The Art of Faulkner's Novels

The Art of Faulkner's Novels

The Art of Faulkner's Novels

Excerpt

In this study I discuss Faulkner's narrative techniques as a whole and provide close readings of four major novels, The Sound and the Fury, As I Lay Dying, Light in August, and Absalom, Absalom! The organization of chapters indicates my effort both to explore elements of Faulkner's artistry in all his novels and story collections and to treat individual novels as distinct works of art in which these elements are successfully fused. In the first two chapters of Part One I examine Faulkner's stylized characterization and isolate various techniques by which he establishes moral and social themes without sacrificing crucial elements of narrative realism. The next two chapters concern Faulkner's use of social mythology and the presence in his work of extreme contrasts between figures representing rational or "puritan" man and figures suggesting primitive or natural forces. In the final chapter of Part One I discuss Faulkner's use of the interior monologue and other devices by which point-of-view problems are both created and solved. Part Two consists of detailed analyses of the four novels, with an emphasis upon elements of language structure and theme, as well as characterization. Part Three is devoted to publications subsequent to The Hamlet (1940), and compares these later works to more successful earlier ones.

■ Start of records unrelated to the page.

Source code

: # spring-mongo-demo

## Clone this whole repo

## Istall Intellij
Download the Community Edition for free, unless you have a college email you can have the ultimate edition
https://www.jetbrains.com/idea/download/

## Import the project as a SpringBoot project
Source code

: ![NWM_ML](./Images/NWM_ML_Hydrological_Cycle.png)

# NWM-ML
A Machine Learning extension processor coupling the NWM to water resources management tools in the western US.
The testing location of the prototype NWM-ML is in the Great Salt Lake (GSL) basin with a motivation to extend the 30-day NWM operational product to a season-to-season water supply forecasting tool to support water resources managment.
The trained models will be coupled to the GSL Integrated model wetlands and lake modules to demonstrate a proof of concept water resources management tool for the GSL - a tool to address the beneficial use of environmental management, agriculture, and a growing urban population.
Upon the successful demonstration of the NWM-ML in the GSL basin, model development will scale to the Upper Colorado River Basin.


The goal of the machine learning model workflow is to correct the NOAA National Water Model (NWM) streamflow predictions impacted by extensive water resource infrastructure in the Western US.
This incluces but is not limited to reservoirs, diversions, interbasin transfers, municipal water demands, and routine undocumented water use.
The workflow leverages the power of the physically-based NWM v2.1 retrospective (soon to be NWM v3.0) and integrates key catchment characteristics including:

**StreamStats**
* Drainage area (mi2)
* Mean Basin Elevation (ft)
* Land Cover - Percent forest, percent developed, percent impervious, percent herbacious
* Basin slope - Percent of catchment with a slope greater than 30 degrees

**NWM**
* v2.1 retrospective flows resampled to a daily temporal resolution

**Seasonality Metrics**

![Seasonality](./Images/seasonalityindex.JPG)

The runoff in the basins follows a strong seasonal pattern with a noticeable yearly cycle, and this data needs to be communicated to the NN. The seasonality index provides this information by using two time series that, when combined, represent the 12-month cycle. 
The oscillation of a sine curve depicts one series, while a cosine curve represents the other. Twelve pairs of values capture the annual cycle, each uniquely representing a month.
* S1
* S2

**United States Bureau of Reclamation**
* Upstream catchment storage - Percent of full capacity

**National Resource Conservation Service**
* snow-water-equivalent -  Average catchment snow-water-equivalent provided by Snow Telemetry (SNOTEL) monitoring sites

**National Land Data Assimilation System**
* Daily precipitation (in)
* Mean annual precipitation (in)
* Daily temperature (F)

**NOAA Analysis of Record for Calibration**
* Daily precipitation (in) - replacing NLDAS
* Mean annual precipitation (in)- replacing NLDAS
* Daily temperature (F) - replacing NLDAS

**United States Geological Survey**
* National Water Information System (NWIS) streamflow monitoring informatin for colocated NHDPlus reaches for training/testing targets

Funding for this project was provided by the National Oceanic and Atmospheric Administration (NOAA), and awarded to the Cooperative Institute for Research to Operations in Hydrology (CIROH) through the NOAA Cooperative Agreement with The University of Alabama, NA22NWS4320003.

The original version of this study, very different in emphasis and scope, was submitted as a graduate thesis at Yale University. I am deeply indebted to Norman Holmes Pearson, who directed the thesis, and to other members of the Yale graduate faculty, in particular Cleanth Brooks, Frederick A. Pottle, and Louis Martz. A number of friends have read portions of the final manuscript and offered helpful criticism, among them Joseph J. Moldenhauer, Julian Moynahan, and Jay Halio. I remember with great pleasure the lectures given by John Hite and Lawrance Thompson at Princeton in 1948 and 1949, which first introduced me to the delight of studying Faulkner's novels.